Log Pipelines

Overview

groundcover supports the configuration of log pipelines to process and customize your logs before ingestion. With log parsing pipelines, you gain full flexibility to transform data as it flows into the platform.

Log parsing in groundcover is powered by OpenTelemetry Transformation Language (OTTL), a powerful and flexible language designed for transforming telemetry data. OTTL provides a rich set of functions and operators that allow you to parse, filter, enrich, and transform your logs with precision.

What You Can Do

Log parsing pipelines give you a structured way to:

Parse - Extract structured data from unstructured log messages (JSON, GROK patterns, key-value pairs)
Filter - Drop noisy or irrelevant logs to reduce costs and focus on what matters
Obfuscate - Mask or remove sensitive data to maintain privacy and compliance
Convert to Metrics - Transform logs into time-series metrics for long-term monitoring and alerting

Each pipeline is made up of transformation steps—each step defines a specific operation like parsing JSON, extracting key-value pairs, or modifying attributes. You can configure these transformations directly in your groundcover deployment.

Parsing Playground

The Parsing Playground is an interactive testing environment where you can develop and validate parsing rules before deploying them to production.

Accessing the Playground

To access the Parsing Playground:

Navigate to the Logs view
Click on any log entry to view its details
Click the Parsing Playground button in the top right corner of the log detail view

The playground opens with the selected log pre-loaded, allowing you to write and test transformation rules in real-time.

Using the Playground

In the Parsing Playground, you can:

Write transformation rules - Create and edit parsing statements
Test in real-time - See immediate results as you modify your rules
View extracted attributes - See exactly what fields are being extracted
Validate syntax - Get instant feedback on rule syntax and errors
Add rules - Once satisfied, add the rule to deploy it in your pipelines

Always test your parsing rules in the Playground before deploying them to production.

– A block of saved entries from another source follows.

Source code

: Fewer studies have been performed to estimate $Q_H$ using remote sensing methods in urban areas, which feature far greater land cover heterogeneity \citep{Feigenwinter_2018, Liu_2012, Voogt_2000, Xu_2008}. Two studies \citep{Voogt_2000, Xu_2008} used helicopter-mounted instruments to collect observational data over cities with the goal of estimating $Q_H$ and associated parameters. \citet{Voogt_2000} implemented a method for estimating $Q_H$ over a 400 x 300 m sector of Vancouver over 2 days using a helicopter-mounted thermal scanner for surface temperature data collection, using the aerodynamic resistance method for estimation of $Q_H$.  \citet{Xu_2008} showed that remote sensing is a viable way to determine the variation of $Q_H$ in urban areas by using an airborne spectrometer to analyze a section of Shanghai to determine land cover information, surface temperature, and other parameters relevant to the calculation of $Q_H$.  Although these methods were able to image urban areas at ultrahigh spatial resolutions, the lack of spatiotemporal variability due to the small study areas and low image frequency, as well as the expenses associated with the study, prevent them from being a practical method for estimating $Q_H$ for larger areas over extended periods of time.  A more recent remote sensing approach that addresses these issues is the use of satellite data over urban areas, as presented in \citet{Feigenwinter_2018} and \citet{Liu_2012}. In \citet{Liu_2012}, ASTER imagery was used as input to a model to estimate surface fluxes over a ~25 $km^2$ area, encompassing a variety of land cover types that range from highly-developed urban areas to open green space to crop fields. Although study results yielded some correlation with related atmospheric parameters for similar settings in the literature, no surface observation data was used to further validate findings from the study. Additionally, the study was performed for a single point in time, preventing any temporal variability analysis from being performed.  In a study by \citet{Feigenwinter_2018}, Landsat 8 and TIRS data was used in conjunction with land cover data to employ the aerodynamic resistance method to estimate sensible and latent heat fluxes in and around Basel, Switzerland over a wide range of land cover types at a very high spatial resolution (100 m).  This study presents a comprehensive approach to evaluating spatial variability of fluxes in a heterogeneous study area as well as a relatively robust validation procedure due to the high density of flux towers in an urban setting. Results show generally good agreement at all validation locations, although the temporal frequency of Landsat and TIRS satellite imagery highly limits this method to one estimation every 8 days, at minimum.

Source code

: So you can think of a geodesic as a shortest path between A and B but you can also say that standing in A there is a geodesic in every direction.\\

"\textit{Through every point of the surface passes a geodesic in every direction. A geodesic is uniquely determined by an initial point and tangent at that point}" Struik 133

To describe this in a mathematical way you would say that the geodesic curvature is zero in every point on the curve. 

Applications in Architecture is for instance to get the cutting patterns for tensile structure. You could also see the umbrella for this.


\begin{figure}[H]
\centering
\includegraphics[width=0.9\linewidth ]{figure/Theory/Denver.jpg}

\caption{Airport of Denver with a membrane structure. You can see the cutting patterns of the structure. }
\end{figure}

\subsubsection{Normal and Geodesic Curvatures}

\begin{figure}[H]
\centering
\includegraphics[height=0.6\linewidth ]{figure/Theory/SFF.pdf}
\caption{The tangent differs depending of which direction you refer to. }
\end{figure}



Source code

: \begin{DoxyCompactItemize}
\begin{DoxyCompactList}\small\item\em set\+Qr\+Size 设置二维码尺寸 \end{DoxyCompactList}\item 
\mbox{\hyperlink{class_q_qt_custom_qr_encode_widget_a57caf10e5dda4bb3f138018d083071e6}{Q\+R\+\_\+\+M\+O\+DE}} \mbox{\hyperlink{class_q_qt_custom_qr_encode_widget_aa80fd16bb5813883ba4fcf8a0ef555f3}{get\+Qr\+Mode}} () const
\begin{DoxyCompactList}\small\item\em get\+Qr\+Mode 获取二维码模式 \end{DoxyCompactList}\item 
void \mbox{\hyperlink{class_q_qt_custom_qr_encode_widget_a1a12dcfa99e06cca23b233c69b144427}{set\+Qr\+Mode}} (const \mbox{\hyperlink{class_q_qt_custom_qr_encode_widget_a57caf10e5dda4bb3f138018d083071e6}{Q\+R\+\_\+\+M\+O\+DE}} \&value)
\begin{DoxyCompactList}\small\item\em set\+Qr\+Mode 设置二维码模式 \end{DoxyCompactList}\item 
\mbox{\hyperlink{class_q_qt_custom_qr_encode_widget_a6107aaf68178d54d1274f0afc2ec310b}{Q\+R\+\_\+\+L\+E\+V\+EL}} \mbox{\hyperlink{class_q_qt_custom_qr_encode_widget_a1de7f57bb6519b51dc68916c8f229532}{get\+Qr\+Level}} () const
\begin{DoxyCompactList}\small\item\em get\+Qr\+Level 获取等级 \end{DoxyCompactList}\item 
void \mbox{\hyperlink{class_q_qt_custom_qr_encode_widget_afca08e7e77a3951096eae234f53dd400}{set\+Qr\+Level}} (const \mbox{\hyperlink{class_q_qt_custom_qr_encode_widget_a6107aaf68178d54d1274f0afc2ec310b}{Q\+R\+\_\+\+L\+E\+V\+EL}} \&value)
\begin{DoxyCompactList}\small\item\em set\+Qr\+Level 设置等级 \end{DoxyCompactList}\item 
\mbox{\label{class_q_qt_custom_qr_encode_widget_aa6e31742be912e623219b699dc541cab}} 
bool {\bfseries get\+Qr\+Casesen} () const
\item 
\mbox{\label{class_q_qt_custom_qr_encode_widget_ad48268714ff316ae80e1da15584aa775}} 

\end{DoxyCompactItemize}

This helps catch errors and ensures your rules work as expected.

Writing Parsing Rules

Available Fields and Keys

When writing parsing rules, you have access to various fields that represent different aspects of the log. Understanding which fields are writable and which are read-only is crucial for effective rule creation.

Writable Fields

These fields can be modified in your parsing rules:

Field

Type

Description

cache

Map

Temporary storage for intermediate values. Access sub-keys with cache["key"]

l2m

Map

Logs-to-metrics data. Access sub-keys with l2m["key"]

time

Time

Timestamp of the log

body

String

The main log message content

attributes

Map

Custom attributes extracted from the log. Access sub-keys with attributes["key"]

trace_id

String

Trace identifier for distributed tracing correlation

span_id

String

Span identifier for distributed tracing

level

String

Log severity level (info, error, debug, etc.)

format

String

Log format (json, clf, unknown, etc.)

drop

Boolean

Set to true to drop/filter the log

Read-Only Fields

These fields provide context but cannot be modified. Attempting to set them will result in an error:

Field

Type

Description

workload

String

Name of the Kubernetes workload (deployment, statefulset, etc.)

source

String

Source of the log data

cluster

String

Kubernetes cluster name

env

String

Environment name

container_name

String

Container that generated the log

namespace

String

Kubernetes namespace

Special Fields

cache - Temporary Storage

The cache field is particularly useful for multi-step transformations:

statements:
  # Extract to cache first
  - 'set(cache, ExtractGrokPatterns(body, "pattern"))'
  # Process cached values
  - 'replace_pattern(cache["field"], "old", "new")'
  # Merge into attributes
  - 'merge_maps(attributes, cache, "insert")'

attributes - Custom Fields

The attributes map is where you store extracted structured data:

statements:
  - 'set(attributes["user_id"], "12345")'
  - 'set(attributes["action"], "login")'
  - 'set(attributes["ip"], "192.168.1.1")'

drop - Log Filtering

The drop field is a special boolean flag for filtering logs:

statements:
  # Drop unconditionally
  - 'set(drop, true)'
  
  # Drop conditionally
  - 'set(drop, true) where IsMatch(body, "/healthz")'

Setting Conditions

Use conditions to apply transformations only when specific attributes match. This ensures your pipeline runs efficiently and only on relevant logs.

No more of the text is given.